We don’t accept cash
That little cell phone everyone can't seem to take their eyes off of has practically erased human interaction, but it has also replaced many other things and appears on its way to replacing cash.
But we needn't place all the blame on cell phones – enter credit and debit cards that are fast becoming replacements for cash.
When I purchased my latest truck, I was astonished to learn it did not come with a CD player. When I inquired about this with the salesman, he informed me that CDs were becoming obsolete. The thing now is for stereos to have USB ports or a place to plug in your cell phone to play music from your cell phone. I can only assume that my large collection of CDs will go the way of my large collection of cassettes.
When you think about it, cell phones have replaced tape recorders, video cameras, point and shoot cameras, wristwatches, maps, alarm clocks, flashlights, GPS, calculators and compasses to name a few.
By now, I'm sure you all have seen those commercials where the guy goes to pay for something he bought and turns his wrist around so the scanner can scan that little device he is wearing around his wrist, or the commercials where another person places their cell phone over the scanner to pay for something.
A New York Times columnist wrote recently about a place in Midtown Manhattan called the Dig Inn, a recently opened restaurant, that does not take cash, no cash at all. This surprised a woman who had ordered a meal and when she went to pay for the meal, the cashier told her they didn't take cash, not even the $50 bill she held out to pay.
Recently, I noticed one of the big stores replacing some of of its registers with self-checking registers. To me that does not bode well for cashiers employed at that store. What it tells me is that cashiers are being phased out and being replaced by us, the consumer, who is now charged with checking out our own items and primarily paying with a credit card.

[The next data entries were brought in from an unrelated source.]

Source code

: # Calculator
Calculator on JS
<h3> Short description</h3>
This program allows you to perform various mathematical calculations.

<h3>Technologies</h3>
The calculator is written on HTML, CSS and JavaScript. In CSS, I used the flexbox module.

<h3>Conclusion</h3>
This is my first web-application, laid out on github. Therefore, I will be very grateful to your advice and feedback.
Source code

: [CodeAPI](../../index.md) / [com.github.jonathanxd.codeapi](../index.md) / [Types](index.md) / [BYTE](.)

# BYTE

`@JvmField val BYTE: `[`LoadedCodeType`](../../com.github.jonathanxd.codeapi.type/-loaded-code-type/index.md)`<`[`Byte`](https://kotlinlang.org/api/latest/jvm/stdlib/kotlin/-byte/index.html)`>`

The credit card was once considered an emergency form of payment for big items, but more and more it is becoming easier to just scan the credit card in and move on. One of the arguments for a cashless society is that you don't have to wait in line while the person in front of you whips out the checkbook at the last possible moment.
You know, of course, the credit card companies are going to love a cashless society. Just think of the commission they get on every credit card purchase.

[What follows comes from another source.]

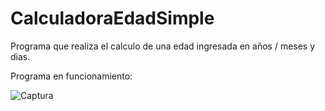 # CalculadoraEdadSimple
Programa que realiza el calculo de una edad ingresada en años / meses y dias.

Programa en funcionamiento: 

![Captura](https://user-images.githubusercontent.com/83230980/128467682-2cee75a1-e04b-4fa2-b6fa-fec63753eb1c.JPG)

To go cashless raises a question about paper money that says it is legal tender for all debts public and private. The Federal Reserve said there is no federal law that forces a business to accept paper money or coins as payment for “goods or services.” So, potentially, we could still pay the doctor with a chicken if he would accept that as payment.

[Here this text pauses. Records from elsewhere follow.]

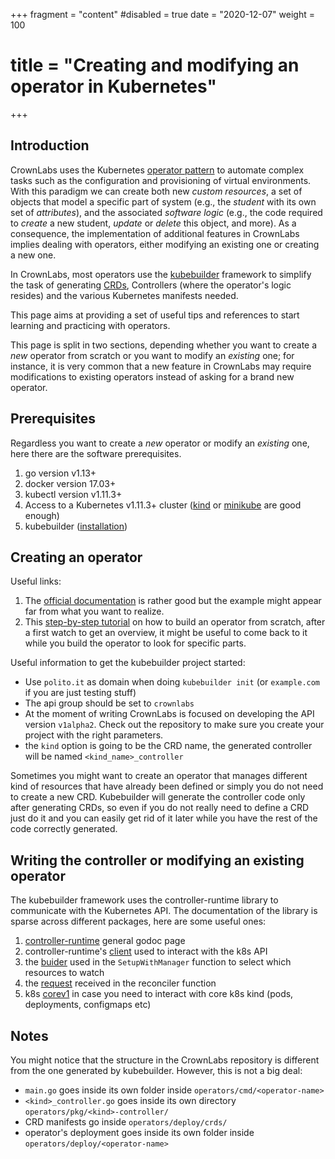 +++
fragment = "content"
#disabled = true
date = "2020-12-07"
weight = 100
# title = "Creating and modifying an operator in Kubernetes"
+++



## Introduction

CrownLabs uses the Kubernetes [operator pattern](https://kubernetes.io/docs/concepts/extend-kubernetes/operator/ "operator pattern") to automate complex tasks such as the configuration and provisioning of virtual environments.
With this paradigm we can create both new _custom resources_, a set of objects that model a specific part of system (e.g., the _student_ with its own set of _attributes_), and the associated _software logic_ (e.g., the code required to _create_ a new student, _update_ or _delete_ this object, and more).
As a consequence, the implementation of additional features in CrownLabs implies dealing with operators, either modifying an existing one or creating a new one.

In CrownLabs, most operators use the [kubebuilder](https://github.com/kubernetes-sigs/kubebuilder) framework to simplify the task of generating [CRDs](https://kubernetes.io/docs/tasks/extend-kubernetes/custom-resources/custom-resource-definitions/ "CRDs"), Controllers (where the operator\'s logic resides) and the various Kubernetes manifests needed.

This page aims at providing a set of useful tips and references to start learning and practicing with operators.

This page is split in two sections, depending whether you want to create a _new_ operator from scratch or you want to modify an _existing_ one; for instance, it is very common that a new feature in CrownLabs may require modifications to existing operators instead of asking for a brand new operator.


## Prerequisites
Regardless you want to create a _new_ operator or modify an _existing_ one,  here there are the software prerequisites.

1. go version v1.13+
2. docker version 17.03+
3. kubectl version v1.11.3+
4. Access to a Kubernetes v1.11.3+ cluster ([kind](https://kind.sigs.k8s.io/ "kind") or [minikube](https://minikube.sigs.k8s.io/docs/ "minikube") are good enough)
5. kubebuilder ([installation](https://book.kubebuilder.io/quick-start.html#installation "installation"))


## Creating an operator

Useful links:
1. The [official documentation](https://book.kubebuilder.io/quick-start.html) is rather good but the example might appear far from what you want to realize.
2. This [step-by-step tutorial](https://www.youtube.com/watch?v=KBTXBUVNF2I) on how to build an operator from scratch, after a first watch to get an overview, it might be useful to come back to it while you build the operator to look for specific parts.

Useful information to get the kubebuilder project started:
- Use `polito.it` as domain when doing `kubebuilder init` (or `example.com`  if you are just testing stuff)
- The api group should be set to `crownlabs`
- At the moment of writing CrownLabs is focused on developing the API version `v1alpha2`. Check out the repository to make sure you create your project with the right parameters.
- the `kind` option is going to be the CRD name, the generated controller will be named `<kind_name>_controller`

Sometimes you might want to create an operator that manages different kind of resources that have already been defined or simply you do not need to create a new CRD.
Kubebuilder will generate the controller code only after generating CRDs, so even if you do not really need to define a CRD just do it and you can easily get rid of it later while you have the rest of the code correctly generated.


## Writing the controller or modifying an existing operator

The kubebuilder framework uses the controller-runtime library to communicate with the Kubernetes API. The documentation of the library is sparse across different packages, here are some useful ones:
1. [controller-runtime](https://godoc.org/sigs.k8s.io/controller-runtime "controller-runtime") general godoc page
2. controller-runtime\'s [client](https://godoc.org/sigs.k8s.io/controller-runtime/pkg/client "client") used to interact with the k8s API
3. the [buider](https://godoc.org/sigs.k8s.io/controller-runtime/pkg/builder "buider") used in the `SetupWithManager` function to select which resources to watch
4. the [request](https://godoc.org/sigs.k8s.io/controller-runtime/pkg/reconcile#Request "request") received in the reconciler function
5. k8s [corev1](https://godoc.org/k8s.io/api/core/v1 "corev1") in case you need to interact with core k8s kind (pods, deployments, configmaps etc)


## Notes

You might notice that the structure in the CrownLabs repository is different from the one generated by kubebuilder. However, this is not a big deal:
- `main.go` goes inside its own folder inside `operators/cmd/<operator-name>`
- `<kind>_controller.go` goes inside its own directory `operators/pkg/<kind>-controller/`
- CRD manifests go inside `operators/deploy/crds/`
- operator\'s deployment goes inside its own folder inside `operators/deploy/<operator-name>`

Perhaps there is an upside to a cashless society – the card reader might crash, or the Wi-Fi quit, and since the business does not take cash, you might get your purchase for free.
A cashless society might understandably do away with having to carry a wallet or purse, another lost victim of the cell phone or credit card. All you would have to carry is a credit, or debit card and your driver's license, unless they figure out some way to digitize your license.
A survey by Citibank asked what method of payment is used for smaller purchases. About 40 percent of millennials preferred to use debit cards and only a quarter of folks over 60 said they used debit cards.
Of course a large percentage of you bought your Christmas presents online without ever leaving your couch, as opposed to me, who prefers to mingle with the masses and the pushing, and shoving, and cursing, and clogged traffic.
A cashless society seems to be the trend of the future, but count me among those who prefer we go back to the barter system.